A fixed stop combined with a dynamic exit. You need to statistically determine the point (in actual points) of loss at which price is more likely than not to continue going against your trade(s). That will be your fixed stoploss. When price is going with your trade(s), you need a dynamic exit. This can be a trailing stop, an ATR multiplier, a line study indicator, etc. The underlying idea is to cut your losses on trades that are statistically unlikely to make it anyway, and to literally have no cap how far your profitable runners can run. The MT5 Strategy Tester is your friend here. It generates nothing but statistics.
- Do you prefer fixed lot or percentage risk?
I recall having read an empirical study of fixed lot/trade sizing versus variable lot/trade sizing throughout the lifetime of a strategy, and the conclusion was clear--fixed lot/trade sizing is the way to go. Of course, the study only discussed strategies that trade one position at a time.
- How do you filter high-volatility sessions?
A truly good swing trading strategy will absorb high volatility and keep on trucking profitably. Switching to a higher timeframe or a timeless custom chart can help with this, unless you're absolutely married to the M15 timeframe.
- Do you pause trading during news events?
I didn't, until I decided to code a prop firm compliant EA. To my pleasant surprise, this allowed me to decrease my custom chart specs. This should apply to standard timeframes as well.
Hello Ebas and fellow traders,
I agree that controlling drawdown in XAUUSD M15 EAs is a tough nut to crack, especially with gold's volatility. From my perspective, (almost) always there's a risk management model that can fit virtually any situation—it all boils down to the trader's objectives: your risk appetite, the maximum drawdown you're willing to tolerate, the desired risk of ruin, and so on. Equally or more important is the performance profile of your trading system itself.

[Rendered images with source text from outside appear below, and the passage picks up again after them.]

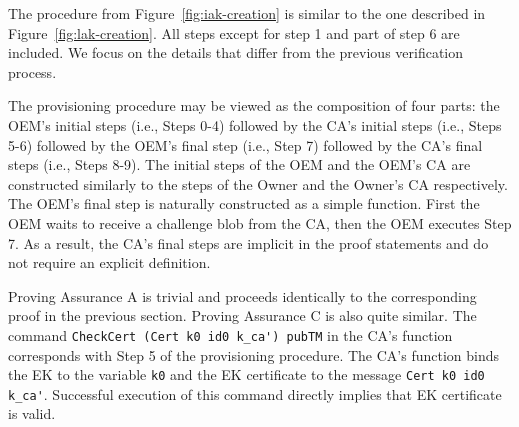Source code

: \documentclass[runningheads]{llncs}
\begin{document}



The procedure from Figure~\ref{fig:iak-creation} is similar to the one
described in Figure~\ref{fig:lak-creation}. All steps except for step 1 and
part of step 6 are included. We focus on the details that differ from
the previous verification process.

The provisioning procedure may be viewed as the composition of four
parts: the OEM's initial steps (i.e., Steps 0-4) followed by the CA's
initial steps (i.e., Steps 5-6) followed by the OEM's final step
(i.e., Step 7) followed by the CA's final steps (i.e., Steps 8-9). The
initial steps of the OEM and the OEM's CA are constructed similarly to
the steps of the Owner and the Owner's CA respectively.  The OEM's
final step is naturally constructed as a simple function. First the
OEM waits to receive a challenge blob from the CA, then the OEM
executes Step 7. As a result, the CA's final steps are implicit in the
proof statements and do not require an explicit definition.

Proving Assurance A is trivial and proceeds identically to the
corresponding proof in the previous section. Proving Assurance C is
also quite similar. The command
\verb|CheckCert (Cert k0 id0 k_ca') pubTM| in the CA's function
corresponds with Step 5 of the provisioning procedure. The CA's
function binds the EK to the variable \verb|k0| and the EK certificate
to the message \verb|Cert k0 id0 k_ca'|.  Successful execution of this
command directly implies that EK certificate is valid.
\end{document}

For example, trend-following systems often have a low win rate but make up for it with larger gains on winning trades, offsetting many small losses. In these cases, it's common to start small and scale in (increase exposure) as the trend confirms, allowing you to capitalize if it continues while keeping initial risk low. On the flip side, mean-reversion systems typically boast a high win rate, so you'd need a different approach—perhaps tighter stops or position sizing that emphasizes preserving capital during rare but sharp drawdowns.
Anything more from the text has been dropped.